Curry Chicken And Broccoli Casserole and Canned Cream of – Substitute

Curry Chicken And Broccoli Casserole and Canned Cream of – Substitute

Prep Time20 minutes
Cook Time35 minutes
Total Time55 minutes
Course: Main Course
Keyword: Casserole


  • 1 1 can cream of celery soup (Or homemade substitute*)
  • 1 cup mayonnaise
  • 1 tbsp curry powder (more or less to taste)
  • salt & pepper, to taste
  • 2 cup cubed chicken, cooked
  • 1 bag frozen broccoli
  • 1 – 2 cup shredded cheddar cheese

For cream of celery substitute:

  • 1/4 cup butter, margarine, or meat drippings/fat
  • 1/2 cup appropriate veggies (ie. onions, celery, mushrooms, etc.), optional
  • 1/4 cup flour
  • 1 3/4 – 2  cup liquid
  • salt & pepper to taste, and any other appropriate seasonings


  •  Combine soup, mayonnaise, curry powder, and salt & pepper, to taste. Layer chicken and broccoli in a 13 x 9 casserole dish. Pour sauce over top. Top the whole thing with shredded cheese, cover with tin foil and bake at 350 for 25-30 minutes. Serve over rice.

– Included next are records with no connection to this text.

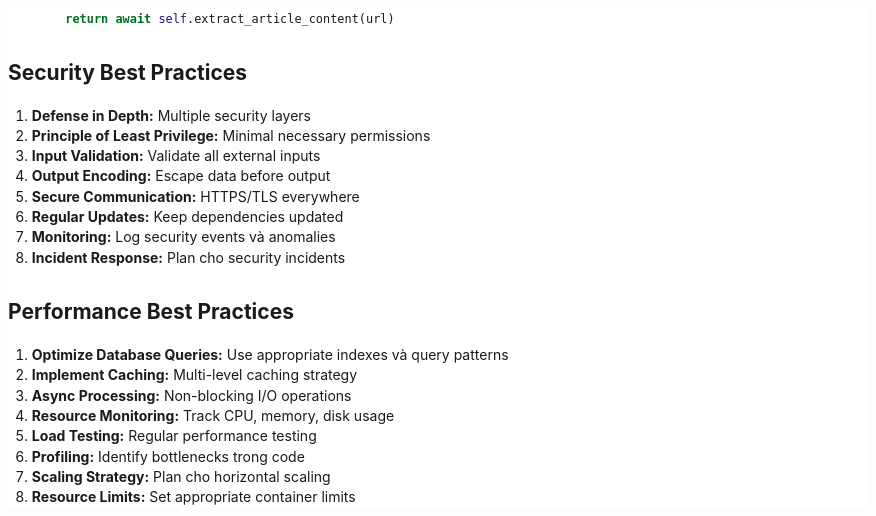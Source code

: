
 ```python
        return await self.extract_article_content(url)
```

## Security Best Practices

1. **Defense in Depth:** Multiple security layers
2. **Principle of Least Privilege:** Minimal necessary permissions
3. **Input Validation:** Validate all external inputs
4. **Output Encoding:** Escape data before output  
5. **Secure Communication:** HTTPS/TLS everywhere
6. **Regular Updates:** Keep dependencies updated
7. **Monitoring:** Log security events và anomalies
8. **Incident Response:** Plan cho security incidents

## Performance Best Practices

1. **Optimize Database Queries:** Use appropriate indexes và query patterns
2. **Implement Caching:** Multi-level caching strategy
3. **Async Processing:** Non-blocking I/O operations
4. **Resource Monitoring:** Track CPU, memory, disk usage
5. **Load Testing:** Regular performance testing
6. **Profiling:** Identify bottlenecks trong code
7. **Scaling Strategy:** Plan cho horizontal scaling
8. **Resource Limits:** Set appropriate container limits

For tonight’s cream of celery substitute:

  • Melt the butter in a sauce pan over medium heat. Add 1/2 c. finely diced celery; cook until translucent.
  • Whisk in 1/4 c. flour and cook for 1-2 minutes.
  • Add 1 1/2 c. milk and 1/4 c. chicken stock. Bring to a boil, stirring frequently. Continue to cook until desired consistency. Stir in salt and pepper to taste. Use as you would canned cream of celery soup


*I always make a homemade substitute for any recipe that calls for a canned, cream of soup. I think learning how to make a white sauce, and all the variations thereof, has been the best kitchen skill I’ve learned for cooking from scratch. I use this basic recipe to make cheese sauce, cream of substitutes, gravy, and many other things.

For a chicken gravy, I would do the same thing except use 2 c. chicken stock instead on the 1 3/4 cups of liquid from step 3 above. I would also add some more appropriate seasonings.

For a beef gravy, I would use drippings or drained fat in place of butter or margarine. I would also use 2 c. beef stock and appropriate seasonings.